Maca in Peru


In Peru, maca is a food. At the Third Annual Maca Festival in Churin, Peru, we sampled numerous products made with the sex-enhancing root. Peruvians make cookies, cakes, hot porridge, chips and blender drinks with maca root, which has a pleasant flavor similar to graham flour.

The Importance of Maca in the History of Peru

Maca's cultivation goes back perhaps five millenia. It was an integral part of the diet and commerce of the high Andes regions. When they controlled that particular South American area, the Incas found maca so potent that they restricted its use to their Royalty's court. Upon overrunning the Inca people, conquering Spaniards became aware of this plant's value and collected tribute in maca roots for export to Spain. Maca was used as an energy enhance and for nutrition by the Spanish Royalty as well. But eventually knowledge for maca's special qualities died out, being preserved only in a few remote Peruvian communities.

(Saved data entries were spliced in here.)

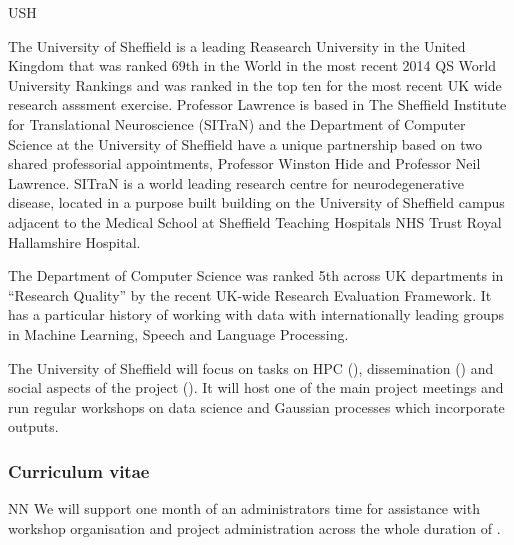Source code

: \begin{sitedescription}{USH}



The University of Sheffield is a leading Reasearch University in the
United Kingdom that was ranked 69th in the World in the most recent
2014 QS World University Rankings and was ranked in the top ten for
the most recent UK wide research asssment exercise.  Professor
Lawrence is based in The Sheffield Institute for Translational
Neuroscience (SITraN) and the Department of Computer Science at the
University of Sheffield have a unique partnership based on two shared
professorial appointments, Professor Winston Hide and Professor Neil
Lawrence.  SITraN is a world leading research centre for
neurodegenerative disease, located in a purpose built building on the
University of Sheffield campus adjacent to the Medical School at
Sheffield Teaching Hospitals NHS Trust Royal Hallamshire Hospital. 

The Department of Computer Science was ranked 5th across UK
departments in ``Research Quality'' by the recent UK-wide Research
Evaluation Framework. It has a particular history of working with data
with internationally leading groups in Machine Learning, Speech and
Language Processing.

The University of Sheffield will focus on tasks on HPC (), dissemination () and social aspects of the project (). It will host one of the main project meetings and run regular workshops on data science and Gaussian processes which incorporate \TheProject outputs. 

\subsubsection*{Curriculum vitae}






\begin{participant}[type=res,PM=1]{NN}
  We will support one month of an administrators time for assistance
  with workshop organisation and project administration across the
  whole duration of \TheProject.
\end{participant}



\end{sitedescription}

In the 1960's and later in the 1980's, German and North American scientists researching botanicals in Peru, rekindled interest in maca through nutritional analyses of what was designated as 'the lost crop of the Andes'. The publication of a book by that name introduced maca to the world. At an international conference in 1991, the Food and Agriculture Organization (FAO) of the United nations recommended that Peruvians should return to eating traditional, native Andean foods. Maca was included in the FAO list as a means of combating nutritional problems being caused by people switching to processed foods and high-sugar drinks. The reintroduction of maca has established healthy eating once again in the Peruvian diet.